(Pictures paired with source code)
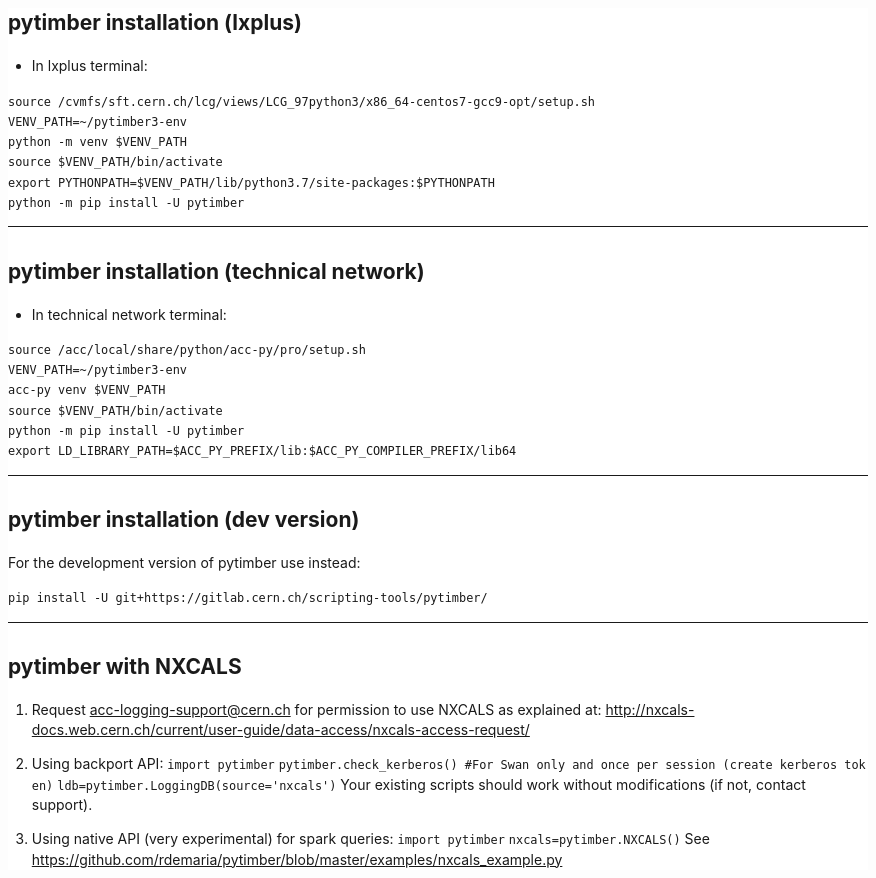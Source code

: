 
## pytimber installation (lxplus)


* In lxplus terminal:

```
source /cvmfs/sft.cern.ch/lcg/views/LCG_97python3/x86_64-centos7-gcc9-opt/setup.sh
VENV_PATH=~/pytimber3-env
python -m venv $VENV_PATH
source $VENV_PATH/bin/activate
export PYTHONPATH=$VENV_PATH/lib/python3.7/site-packages:$PYTHONPATH
python -m pip install -U pytimber
```

---

## pytimber installation (technical network)


* In technical network terminal:

```
source /acc/local/share/python/acc-py/pro/setup.sh
VENV_PATH=~/pytimber3-env
acc-py venv $VENV_PATH 
source $VENV_PATH/bin/activate
python -m pip install -U pytimber
export LD_LIBRARY_PATH=$ACC_PY_PREFIX/lib:$ACC_PY_COMPILER_PREFIX/lib64
```

---

## pytimber installation (dev version)

For the development version of pytimber use instead:

```
pip install -U git+https://gitlab.cern.ch/scripting-tools/pytimber/
```

---

## pytimber with NXCALS

1. Request acc-logging-support@cern.ch for permission to use NXCALS as explained at:
http://nxcals-docs.web.cern.ch/current/user-guide/data-access/nxcals-access-request/

2. Using backport API:
`import pytimber`
`pytimber.check_kerberos() #For Swan only and once per session (create kerberos token)`
`ldb=pytimber.LoggingDB(source='nxcals')`
Your existing scripts should work without modifications (if not, contact support).

3. Using native API (very experimental) for spark queries:
`import pytimber`
`nxcals=pytimber.NXCALS()`
See https://github.com/rdemaria/pytimber/blob/master/examples/nxcals_example.py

> [AIM OF THE EXERCISE]:
How many of the lines above include the word "lxplus"? State that number and nothing else.

> [TASK ANSWER]:
2